<<<<

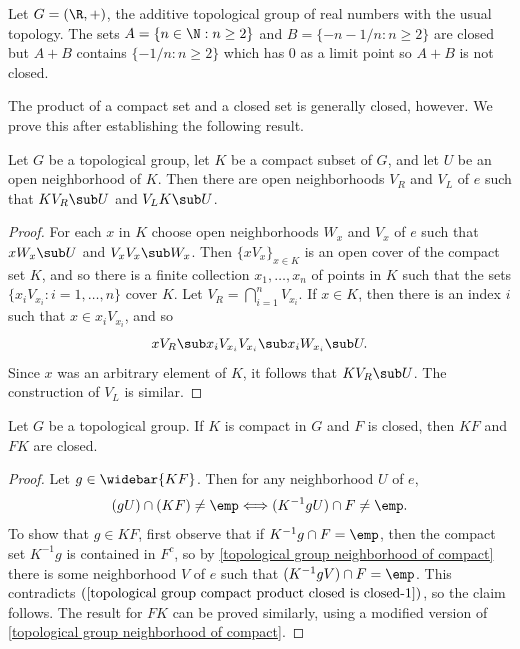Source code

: \begin{example}
Let $G=(\R,+)$, the additive topological group of real numbers with the usual topology. The sets $A=\{n\in\N:n\geq 2\}$ and $B=\{-n-1/n:n\geq 2\}$ are closed but $A+B$ contains $\{-1/n:n\geq 2\}$ which has $0$ as a limit point so $A+B$ is not closed.
\end{example}
The product of a compact set and a closed set is generally closed, however. We prove this after establishing the following result.
\begin{proposition}\label{topological group neighborhood of compact}
Let $G$ be a topological group, let $K$ be a compact subset of $G$, and let $U$ be an open neighborhood of $K$. Then there are open neighborhoods $V_R$ and $V_L$ of $e$ such that $KV_R\sub U$ and $V_LK\sub U$.
\end{proposition}
\begin{proof}
For each $x$ in $K$ choose open neighborhoods $W_x$ and $V_x$ of $e$ such that $xW_x\sub U$ and $V_xV_x\sub W_x$. Then $\{xV_x\}_{x\in K}$ is an open cover of the compact set $K$, and so there is a finite collection $x_1,\dots,x_n$ of points in $K$ such that the sets $\{x_iV_{x_i}:i=1,\dots,n\}$ cover $K$. Let $V_R=\bigcap_{i=1}^{n}V_{x_i}$. If $x\in K$, then there is an index $i$ such that $x\in x_iV_{x_i}$, and so
\[xV_R\sub x_iV_{x_i}V_{x_i}\sub x_iW_{x_i}\sub U.\]
Since $x$ was an arbitrary element of $K$, it follows that $KV_R\sub U$. The construction of $V_L$ is similar.
\end{proof}
\begin{proposition}\label{topological group compact product closed is closed}
Let $G$ be a topological group. If $K$ is compact in $G$ and $F$ is closed, then $KF$ and $FK$ are closed.
\end{proposition}
\begin{proof}
Let $g\in\widebar{KF}$. Then for any neighborhood $U$ of $e$,
\begin{align}\label{topological group compact product closed is closed-1}
(gU)\cap(KF)\neq\emp\Longleftrightarrow(K^{-1}gU)\cap F\neq\emp.
\end{align}
To show that $g\in KF$, first observe that if $K^{-1}g\cap F=\emp$, then the compact set $K^{-1}g$ is contained in $F^{c}$, so by \cref{topological group neighborhood of compact} there is some neighborhood $V$ of $e$ such that $(K^{-1}gV)\cap F=\emp$. This contradicts $(\ref{topological group compact product closed is closed-1})$, so the claim follows. The result for $FK$ can be proved similarly, using a modified version of \cref{topological group neighborhood of compact}.
\end{proof}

>>>>

- _AIM OF THE EXERCISE_
The job here is to find each line above with the word "product" and copy it.

- _EXERCISE RESULT_
The product of a compact set and a closed set is generally closed, however. We prove this after establishing the following result.
\begin{proposition}\label{topological group compact product closed is closed}
\begin{align}\label{topological group compact product closed is closed-1}
To show that $g\in KF$, first observe that if $K^{-1}g\cap F=\emp$, then the compact set $K^{-1}g$ is contained in $F^{c}$, so by \cref{topological group neighborhood of compact} there is some neighborhood $V$ of $e$ such that $(K^{-1}gV)\cap F=\emp$. This contradicts $(\ref{topological group compact product closed is closed-1})$, so the claim follows. The result for $FK$ can be proved similarly, using a modified version of \cref{topological group neighborhood of compact}.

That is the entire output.